**Extracted information**
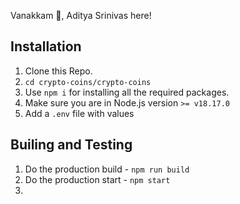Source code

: Vanakkam 🙏, Aditya Srinivas here!

## Installation
1. Clone this Repo.
2. `cd crypto-coins/crypto-coins`
3. Use `npm i` for installing all the required packages.
4. Make sure you are in Node.js version `>= v18.17.0`
5. Add a `.env` file with values


## Builing and Testing
1. Do the production build - `npm run build`
2. Do the production start - `npm start`
3. 
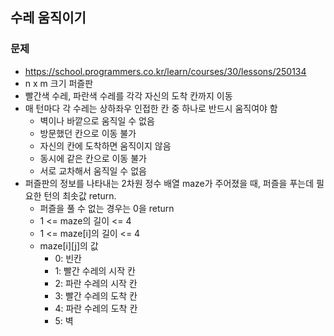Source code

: ## 수레 움직이기

### 문제

- https://school.programmers.co.kr/learn/courses/30/lessons/250134
- n x m 크기 퍼즐판
- 빨간색 수레, 파란색 수레를 각각 자신의 도착 칸까지 이동
- 매 턴마다 각 수레는 상하좌우 인접한 칸 중 하나로 반드시 움직여야 함
  - 벽이나 바깥으로 움직일 수 없음
  - 방문했던 칸으로 이동 불가
  - 자신의 칸에 도착하면 움직이지 않음
  - 동시에 같은 칸으로 이동 불가
  - 서로 교차해서 움직일 수 없음
- 퍼즐판의 정보를 나타내는 2차원 정수 배열 maze가 주어졌을 때, 퍼즐을 푸는데 필요한 턴의 최솟값 return.
  - 퍼즐을 풀 수 없는 경우는 0을 return
  - 1 <= maze의 길이 <= 4
  - 1 <= maze[i]의 길이 <= 4
  - maze[i][j]의 값
    - 0: 빈칸
    - 1: 빨간 수레의 시작 칸
    - 2: 파란 수레의 시작 칸
    - 3: 빨간 수레의 도착 칸
    - 4: 파란 수레의 도착 칸
    - 5: 벽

**Task requirements**
Word for word, restate the lines running from the one containing "- 방문했던 칸으로 이동 불가" through the final line of the records above, and nothing besides.

**Solution for this problem**
  - 방문했던 칸으로 이동 불가
  - 자신의 칸에 도착하면 움직이지 않음
  - 동시에 같은 칸으로 이동 불가
  - 서로 교차해서 움직일 수 없음
- 퍼즐판의 정보를 나타내는 2차원 정수 배열 maze가 주어졌을 때, 퍼즐을 푸는데 필요한 턴의 최솟값 return.
  - 퍼즐을 풀 수 없는 경우는 0을 return
  - 1 <= maze의 길이 <= 4
  - 1 <= maze[i]의 길이 <= 4
  - maze[i][j]의 값
    - 0: 빈칸
    - 1: 빨간 수레의 시작 칸
    - 2: 파란 수레의 시작 칸
    - 3: 빨간 수레의 도착 칸
    - 4: 파란 수레의 도착 칸
    - 5: 벽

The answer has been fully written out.